→ Exercise: Give the count of lines in the records below that contain "ensuring", and say nothing more.

→ Data for this exercise:
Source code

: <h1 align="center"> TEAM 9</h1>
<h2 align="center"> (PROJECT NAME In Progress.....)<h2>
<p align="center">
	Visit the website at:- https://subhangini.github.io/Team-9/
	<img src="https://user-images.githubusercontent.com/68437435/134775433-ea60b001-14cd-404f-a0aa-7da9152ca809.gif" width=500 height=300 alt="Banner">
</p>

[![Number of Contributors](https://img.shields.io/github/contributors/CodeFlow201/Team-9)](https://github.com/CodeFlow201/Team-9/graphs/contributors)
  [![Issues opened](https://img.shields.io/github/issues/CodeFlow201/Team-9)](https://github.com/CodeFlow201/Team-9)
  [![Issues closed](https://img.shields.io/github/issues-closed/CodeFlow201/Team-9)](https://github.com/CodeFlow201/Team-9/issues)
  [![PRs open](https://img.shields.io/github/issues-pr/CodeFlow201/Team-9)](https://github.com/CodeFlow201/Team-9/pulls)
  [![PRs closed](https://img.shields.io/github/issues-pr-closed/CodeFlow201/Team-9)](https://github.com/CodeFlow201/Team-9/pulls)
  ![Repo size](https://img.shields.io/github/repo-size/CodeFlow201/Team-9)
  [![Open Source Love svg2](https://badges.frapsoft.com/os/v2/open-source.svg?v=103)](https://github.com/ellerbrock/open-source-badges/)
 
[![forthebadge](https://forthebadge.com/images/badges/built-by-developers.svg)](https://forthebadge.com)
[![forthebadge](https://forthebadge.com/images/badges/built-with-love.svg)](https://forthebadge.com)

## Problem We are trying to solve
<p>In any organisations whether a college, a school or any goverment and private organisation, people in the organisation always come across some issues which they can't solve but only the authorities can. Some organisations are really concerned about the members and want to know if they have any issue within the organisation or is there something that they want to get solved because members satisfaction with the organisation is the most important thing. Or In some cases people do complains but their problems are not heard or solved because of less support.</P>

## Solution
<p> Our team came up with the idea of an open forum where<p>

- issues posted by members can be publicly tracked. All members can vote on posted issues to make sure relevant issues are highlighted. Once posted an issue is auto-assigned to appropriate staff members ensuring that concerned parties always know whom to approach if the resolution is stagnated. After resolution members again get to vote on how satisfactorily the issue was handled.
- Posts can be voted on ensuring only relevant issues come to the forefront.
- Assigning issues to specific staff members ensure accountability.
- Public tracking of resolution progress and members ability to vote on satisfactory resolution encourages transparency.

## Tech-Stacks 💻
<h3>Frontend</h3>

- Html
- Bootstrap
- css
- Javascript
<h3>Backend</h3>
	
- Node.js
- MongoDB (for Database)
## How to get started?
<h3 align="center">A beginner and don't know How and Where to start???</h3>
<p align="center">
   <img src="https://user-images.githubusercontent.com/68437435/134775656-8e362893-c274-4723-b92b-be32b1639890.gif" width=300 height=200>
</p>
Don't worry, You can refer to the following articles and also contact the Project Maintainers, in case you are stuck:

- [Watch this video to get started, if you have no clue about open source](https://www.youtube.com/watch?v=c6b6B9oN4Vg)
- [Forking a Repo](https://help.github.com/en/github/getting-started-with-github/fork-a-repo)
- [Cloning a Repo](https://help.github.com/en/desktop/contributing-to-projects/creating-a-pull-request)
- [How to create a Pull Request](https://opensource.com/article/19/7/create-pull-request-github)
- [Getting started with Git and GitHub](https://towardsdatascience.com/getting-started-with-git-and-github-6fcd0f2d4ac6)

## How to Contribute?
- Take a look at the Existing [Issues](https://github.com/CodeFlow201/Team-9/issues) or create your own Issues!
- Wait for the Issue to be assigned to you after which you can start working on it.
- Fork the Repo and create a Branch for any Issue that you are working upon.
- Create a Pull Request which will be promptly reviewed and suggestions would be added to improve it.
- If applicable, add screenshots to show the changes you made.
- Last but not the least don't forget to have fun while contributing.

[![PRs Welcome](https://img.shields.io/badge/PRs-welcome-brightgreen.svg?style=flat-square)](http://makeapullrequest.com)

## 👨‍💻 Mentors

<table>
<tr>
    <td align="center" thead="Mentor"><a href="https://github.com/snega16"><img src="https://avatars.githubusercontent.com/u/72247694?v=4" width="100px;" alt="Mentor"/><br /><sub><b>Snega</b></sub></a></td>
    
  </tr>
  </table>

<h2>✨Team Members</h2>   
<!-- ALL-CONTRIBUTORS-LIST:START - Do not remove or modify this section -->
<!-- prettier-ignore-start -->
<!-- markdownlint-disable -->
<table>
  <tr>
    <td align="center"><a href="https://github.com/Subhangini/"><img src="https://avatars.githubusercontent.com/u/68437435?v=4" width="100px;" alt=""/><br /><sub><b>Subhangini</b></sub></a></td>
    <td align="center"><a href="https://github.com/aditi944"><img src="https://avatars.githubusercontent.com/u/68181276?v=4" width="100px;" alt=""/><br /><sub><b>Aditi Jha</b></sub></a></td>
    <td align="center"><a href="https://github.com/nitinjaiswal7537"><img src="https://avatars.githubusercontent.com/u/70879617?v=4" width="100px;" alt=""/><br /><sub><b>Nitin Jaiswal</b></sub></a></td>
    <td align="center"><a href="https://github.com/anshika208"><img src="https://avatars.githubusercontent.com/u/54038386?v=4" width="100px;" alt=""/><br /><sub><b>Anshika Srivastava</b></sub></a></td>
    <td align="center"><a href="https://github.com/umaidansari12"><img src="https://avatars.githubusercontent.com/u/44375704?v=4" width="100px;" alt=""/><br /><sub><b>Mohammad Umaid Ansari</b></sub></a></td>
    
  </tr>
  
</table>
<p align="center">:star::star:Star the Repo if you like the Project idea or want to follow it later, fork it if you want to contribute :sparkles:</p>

→ Answer box: 2